National Energy Regulator of South Africa

Agency overview
- Formed: 2005; 21 years ago
- Jurisdiction: South Africa
- Headquarters: Kulawula House, 526 Madiba Street, Arcadia, Pretoria;
- Agency executives: Thembani Bukula, Chairperson; Nomalanga Sithole, CEO;
- Website: nersa.org.za

= National Energy Regulator of South Africa =

Regulatory authority for the electricity supply industry in South Africa

National Energy Regulator of South Africa (NERSA), is the regulatory authority for the electricity supply industry in South Africa.

== Background ==
National Energy Regulator of South Africa was established to regulate the energy industry in South Africa and to follow government standards, laws, policies and international best practices in support of sustainable development.
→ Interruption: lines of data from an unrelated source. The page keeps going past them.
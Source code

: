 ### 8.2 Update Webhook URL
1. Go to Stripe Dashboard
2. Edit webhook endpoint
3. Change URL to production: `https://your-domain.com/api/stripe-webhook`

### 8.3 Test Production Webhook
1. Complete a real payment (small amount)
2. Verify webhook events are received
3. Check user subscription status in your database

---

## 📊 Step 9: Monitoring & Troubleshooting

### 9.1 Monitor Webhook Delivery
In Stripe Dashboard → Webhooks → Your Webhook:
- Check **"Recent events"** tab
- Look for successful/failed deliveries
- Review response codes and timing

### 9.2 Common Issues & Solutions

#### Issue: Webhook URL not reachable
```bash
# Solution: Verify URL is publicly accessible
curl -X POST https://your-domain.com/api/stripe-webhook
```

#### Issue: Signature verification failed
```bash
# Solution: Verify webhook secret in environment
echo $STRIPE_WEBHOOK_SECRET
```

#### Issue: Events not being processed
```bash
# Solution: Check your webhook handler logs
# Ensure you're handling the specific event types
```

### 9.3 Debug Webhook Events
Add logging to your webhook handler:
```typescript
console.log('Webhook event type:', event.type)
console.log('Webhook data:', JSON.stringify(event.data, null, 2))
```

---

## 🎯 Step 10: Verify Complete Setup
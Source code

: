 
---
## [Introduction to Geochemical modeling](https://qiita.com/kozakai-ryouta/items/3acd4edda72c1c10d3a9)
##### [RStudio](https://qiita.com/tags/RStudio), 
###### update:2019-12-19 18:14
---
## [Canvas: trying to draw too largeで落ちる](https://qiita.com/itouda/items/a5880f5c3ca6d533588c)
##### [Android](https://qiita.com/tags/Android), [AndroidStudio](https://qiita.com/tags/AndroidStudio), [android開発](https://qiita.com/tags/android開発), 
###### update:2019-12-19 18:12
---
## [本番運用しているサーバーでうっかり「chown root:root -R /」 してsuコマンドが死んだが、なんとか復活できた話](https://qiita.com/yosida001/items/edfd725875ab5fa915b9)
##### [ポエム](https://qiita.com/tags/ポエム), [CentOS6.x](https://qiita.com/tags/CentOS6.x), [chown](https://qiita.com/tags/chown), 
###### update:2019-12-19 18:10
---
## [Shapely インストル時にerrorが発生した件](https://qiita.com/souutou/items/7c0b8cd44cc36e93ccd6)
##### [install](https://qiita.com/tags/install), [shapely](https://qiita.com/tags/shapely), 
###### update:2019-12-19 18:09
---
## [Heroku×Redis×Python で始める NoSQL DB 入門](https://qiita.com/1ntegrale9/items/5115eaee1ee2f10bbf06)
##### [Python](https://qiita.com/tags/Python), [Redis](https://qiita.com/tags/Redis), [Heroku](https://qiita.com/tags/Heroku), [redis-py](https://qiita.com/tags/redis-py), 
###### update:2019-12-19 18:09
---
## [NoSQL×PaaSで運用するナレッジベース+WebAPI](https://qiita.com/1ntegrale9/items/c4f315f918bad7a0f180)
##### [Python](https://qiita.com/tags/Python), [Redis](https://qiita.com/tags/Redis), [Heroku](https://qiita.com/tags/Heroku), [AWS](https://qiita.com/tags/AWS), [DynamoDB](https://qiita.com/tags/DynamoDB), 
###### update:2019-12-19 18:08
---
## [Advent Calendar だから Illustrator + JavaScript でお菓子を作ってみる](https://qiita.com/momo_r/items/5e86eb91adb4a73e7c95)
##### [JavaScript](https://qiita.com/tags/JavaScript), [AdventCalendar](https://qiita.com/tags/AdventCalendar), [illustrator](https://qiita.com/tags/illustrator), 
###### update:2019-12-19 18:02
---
It was established by the section 3 of the National Energy Regulator Act, 2004 (Act No. 40 of 2004). NERSA's mandate is to regulate the electricity, piped-gas and petroleum pipelines industries in terms of the 2001 Gas Act, Petroleum Pipelines act of 2003 and the Electricity Regulation Act.

In November 2020, NERSA announced it was approving the procurement of 2,500 megawatts of nuclear power by the Department of Mineral Resources and Energy.